═════ RECORDS SUPPLIED ═════

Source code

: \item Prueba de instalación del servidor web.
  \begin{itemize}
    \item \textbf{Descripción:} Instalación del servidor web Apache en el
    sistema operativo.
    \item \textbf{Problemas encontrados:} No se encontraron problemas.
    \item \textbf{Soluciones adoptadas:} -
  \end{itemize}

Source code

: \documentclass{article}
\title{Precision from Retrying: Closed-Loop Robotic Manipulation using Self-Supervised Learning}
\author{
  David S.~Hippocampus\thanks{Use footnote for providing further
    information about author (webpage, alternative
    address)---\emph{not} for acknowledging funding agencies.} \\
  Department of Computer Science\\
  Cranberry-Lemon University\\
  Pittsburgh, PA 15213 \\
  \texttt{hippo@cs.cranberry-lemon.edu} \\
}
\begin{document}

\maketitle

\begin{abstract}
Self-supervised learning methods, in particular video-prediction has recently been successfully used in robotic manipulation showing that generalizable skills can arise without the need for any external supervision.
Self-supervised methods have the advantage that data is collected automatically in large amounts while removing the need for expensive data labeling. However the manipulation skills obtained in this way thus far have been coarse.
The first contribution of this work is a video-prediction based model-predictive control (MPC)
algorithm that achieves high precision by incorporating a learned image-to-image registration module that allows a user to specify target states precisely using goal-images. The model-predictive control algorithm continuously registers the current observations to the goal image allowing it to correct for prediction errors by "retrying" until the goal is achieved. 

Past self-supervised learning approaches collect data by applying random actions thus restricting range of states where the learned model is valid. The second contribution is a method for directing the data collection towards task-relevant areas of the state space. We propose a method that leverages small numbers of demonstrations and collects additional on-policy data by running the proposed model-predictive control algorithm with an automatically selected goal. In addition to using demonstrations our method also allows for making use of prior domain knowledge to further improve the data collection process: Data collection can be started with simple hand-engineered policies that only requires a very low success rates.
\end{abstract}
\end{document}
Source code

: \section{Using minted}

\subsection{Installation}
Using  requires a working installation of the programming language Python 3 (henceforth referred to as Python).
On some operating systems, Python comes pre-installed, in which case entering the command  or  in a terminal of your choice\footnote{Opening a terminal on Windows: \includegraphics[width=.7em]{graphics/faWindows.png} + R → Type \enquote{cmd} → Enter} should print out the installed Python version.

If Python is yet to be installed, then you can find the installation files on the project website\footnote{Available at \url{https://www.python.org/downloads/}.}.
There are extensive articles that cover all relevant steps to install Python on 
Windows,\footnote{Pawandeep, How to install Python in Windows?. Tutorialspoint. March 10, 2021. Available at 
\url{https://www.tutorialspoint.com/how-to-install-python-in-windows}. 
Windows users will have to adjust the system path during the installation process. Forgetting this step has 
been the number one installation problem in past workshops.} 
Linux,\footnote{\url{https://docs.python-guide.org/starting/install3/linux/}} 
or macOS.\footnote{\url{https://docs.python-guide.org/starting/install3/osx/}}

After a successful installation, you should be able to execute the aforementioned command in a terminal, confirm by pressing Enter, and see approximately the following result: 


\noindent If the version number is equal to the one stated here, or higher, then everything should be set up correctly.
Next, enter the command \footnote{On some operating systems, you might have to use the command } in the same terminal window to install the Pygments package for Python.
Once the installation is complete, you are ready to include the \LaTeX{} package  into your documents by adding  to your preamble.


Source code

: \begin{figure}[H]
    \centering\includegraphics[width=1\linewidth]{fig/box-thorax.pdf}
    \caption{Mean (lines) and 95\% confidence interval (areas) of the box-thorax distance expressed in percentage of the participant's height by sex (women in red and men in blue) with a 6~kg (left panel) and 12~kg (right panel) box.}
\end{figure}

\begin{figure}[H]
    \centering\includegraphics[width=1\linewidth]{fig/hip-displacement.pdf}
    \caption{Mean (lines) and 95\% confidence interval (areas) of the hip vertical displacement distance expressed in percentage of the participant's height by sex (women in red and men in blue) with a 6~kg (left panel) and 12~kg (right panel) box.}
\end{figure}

═════
═════ RECORDS SUPPLIED ═════

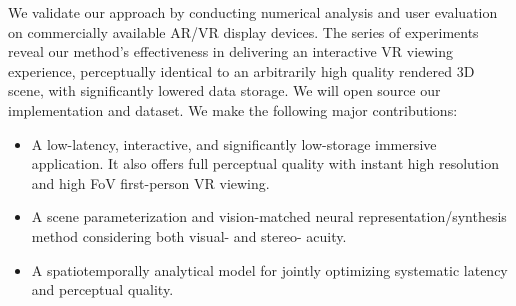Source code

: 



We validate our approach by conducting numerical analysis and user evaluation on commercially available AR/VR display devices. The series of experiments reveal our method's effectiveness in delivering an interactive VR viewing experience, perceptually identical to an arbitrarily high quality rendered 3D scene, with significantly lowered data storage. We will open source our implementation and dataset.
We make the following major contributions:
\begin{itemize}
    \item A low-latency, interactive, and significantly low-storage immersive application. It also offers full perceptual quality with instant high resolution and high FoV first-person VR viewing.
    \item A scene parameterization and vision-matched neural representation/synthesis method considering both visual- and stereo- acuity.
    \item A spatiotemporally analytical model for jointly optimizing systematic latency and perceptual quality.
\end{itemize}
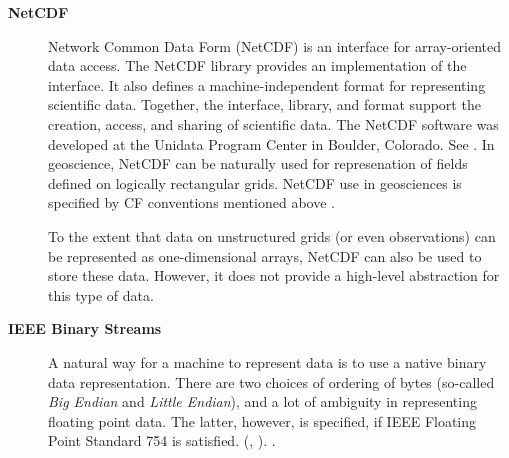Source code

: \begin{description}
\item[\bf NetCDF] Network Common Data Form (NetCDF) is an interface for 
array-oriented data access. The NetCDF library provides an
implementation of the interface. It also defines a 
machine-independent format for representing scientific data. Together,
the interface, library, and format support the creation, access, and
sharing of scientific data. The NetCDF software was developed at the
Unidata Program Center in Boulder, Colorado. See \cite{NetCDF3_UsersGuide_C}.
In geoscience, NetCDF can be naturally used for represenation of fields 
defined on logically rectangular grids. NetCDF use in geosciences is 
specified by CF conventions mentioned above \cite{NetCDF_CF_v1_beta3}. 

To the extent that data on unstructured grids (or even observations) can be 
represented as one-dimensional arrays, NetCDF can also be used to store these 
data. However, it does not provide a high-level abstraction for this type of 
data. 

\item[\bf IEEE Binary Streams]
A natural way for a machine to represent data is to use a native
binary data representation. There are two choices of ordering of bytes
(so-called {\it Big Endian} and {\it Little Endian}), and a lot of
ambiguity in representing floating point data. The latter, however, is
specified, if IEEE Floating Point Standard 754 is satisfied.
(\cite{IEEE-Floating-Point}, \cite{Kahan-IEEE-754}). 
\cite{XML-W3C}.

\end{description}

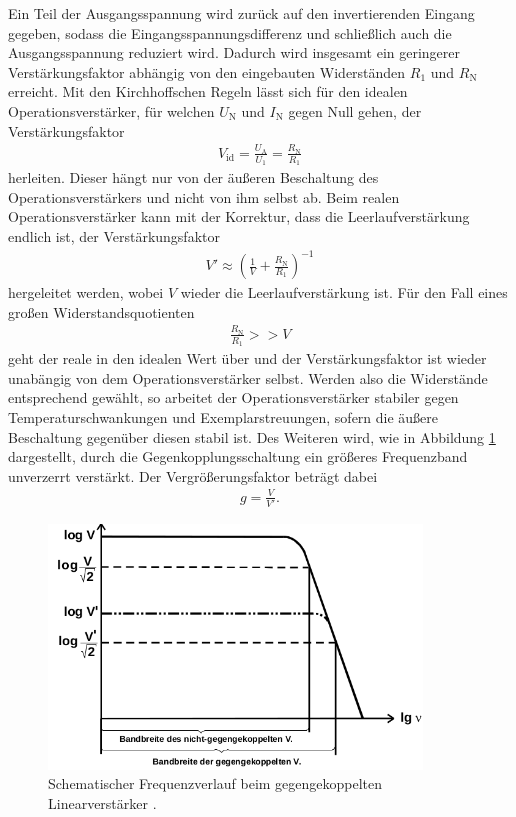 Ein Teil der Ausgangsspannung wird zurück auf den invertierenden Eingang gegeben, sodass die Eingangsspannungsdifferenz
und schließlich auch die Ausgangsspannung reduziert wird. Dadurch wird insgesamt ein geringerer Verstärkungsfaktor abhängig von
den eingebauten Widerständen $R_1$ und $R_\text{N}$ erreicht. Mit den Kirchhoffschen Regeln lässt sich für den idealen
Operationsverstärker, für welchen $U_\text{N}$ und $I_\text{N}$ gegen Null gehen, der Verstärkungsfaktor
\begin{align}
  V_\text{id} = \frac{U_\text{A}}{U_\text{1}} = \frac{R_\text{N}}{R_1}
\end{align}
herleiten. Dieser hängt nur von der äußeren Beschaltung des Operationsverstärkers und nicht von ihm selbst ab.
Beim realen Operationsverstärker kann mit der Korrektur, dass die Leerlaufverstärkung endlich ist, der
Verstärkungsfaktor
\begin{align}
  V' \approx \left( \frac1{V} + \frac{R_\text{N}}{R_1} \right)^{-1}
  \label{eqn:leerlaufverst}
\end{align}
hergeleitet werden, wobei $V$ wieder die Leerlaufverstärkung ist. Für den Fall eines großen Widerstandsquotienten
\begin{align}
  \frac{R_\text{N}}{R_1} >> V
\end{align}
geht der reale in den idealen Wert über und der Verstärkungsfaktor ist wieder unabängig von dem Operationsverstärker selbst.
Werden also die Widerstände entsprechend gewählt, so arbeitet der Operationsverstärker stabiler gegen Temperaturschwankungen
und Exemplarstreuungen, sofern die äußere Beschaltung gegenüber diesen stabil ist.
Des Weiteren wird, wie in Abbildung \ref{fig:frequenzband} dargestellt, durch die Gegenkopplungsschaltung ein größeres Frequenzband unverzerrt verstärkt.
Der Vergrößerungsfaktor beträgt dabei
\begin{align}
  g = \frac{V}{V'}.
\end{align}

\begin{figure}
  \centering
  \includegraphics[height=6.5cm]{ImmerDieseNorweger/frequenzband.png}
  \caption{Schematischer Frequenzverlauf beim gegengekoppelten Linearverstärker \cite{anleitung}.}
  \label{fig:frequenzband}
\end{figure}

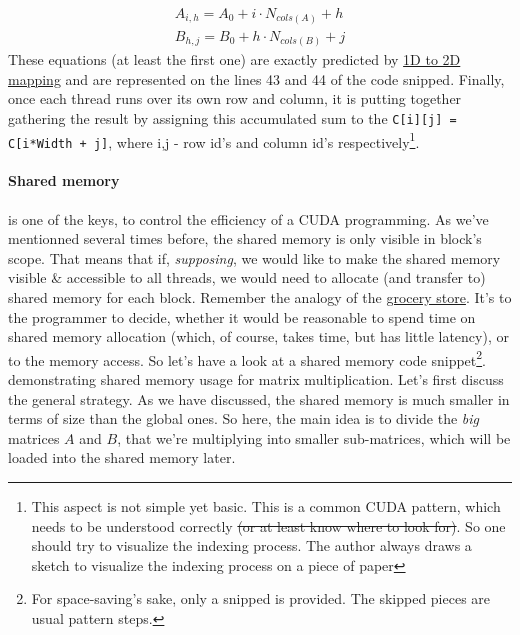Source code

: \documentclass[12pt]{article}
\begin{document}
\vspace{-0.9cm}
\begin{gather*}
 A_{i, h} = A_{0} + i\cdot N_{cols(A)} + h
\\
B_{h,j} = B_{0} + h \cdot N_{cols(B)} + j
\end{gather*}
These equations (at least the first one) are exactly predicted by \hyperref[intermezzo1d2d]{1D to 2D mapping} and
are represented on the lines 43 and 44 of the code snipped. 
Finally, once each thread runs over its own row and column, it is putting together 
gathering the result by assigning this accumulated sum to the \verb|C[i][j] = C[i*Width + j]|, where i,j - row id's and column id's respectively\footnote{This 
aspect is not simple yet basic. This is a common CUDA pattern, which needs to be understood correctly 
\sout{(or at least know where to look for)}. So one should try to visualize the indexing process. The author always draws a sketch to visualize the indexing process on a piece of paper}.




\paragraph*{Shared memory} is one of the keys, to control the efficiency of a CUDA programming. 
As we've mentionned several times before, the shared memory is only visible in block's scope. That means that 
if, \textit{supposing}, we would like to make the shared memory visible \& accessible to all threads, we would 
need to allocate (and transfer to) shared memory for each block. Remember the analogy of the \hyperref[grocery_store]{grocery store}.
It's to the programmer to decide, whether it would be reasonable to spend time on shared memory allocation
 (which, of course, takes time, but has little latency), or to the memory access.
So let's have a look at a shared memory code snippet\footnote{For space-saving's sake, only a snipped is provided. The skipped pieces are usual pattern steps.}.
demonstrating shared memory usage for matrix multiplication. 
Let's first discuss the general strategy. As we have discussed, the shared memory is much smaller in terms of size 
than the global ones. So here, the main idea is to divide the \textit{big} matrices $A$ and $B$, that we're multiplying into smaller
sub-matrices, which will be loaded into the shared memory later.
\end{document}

═════

§ **AIM OF THE EXERCISE**
Show all lines from the listing above in which "block" appears.

§ **ANSWER BELOW**
As we've mentionned several times before, the shared memory is only visible in block's scope. That means that 
need to allocate (and transfer to) shared memory for each block. Remember the analogy of the \hyperref[grocery_store]{grocery store}.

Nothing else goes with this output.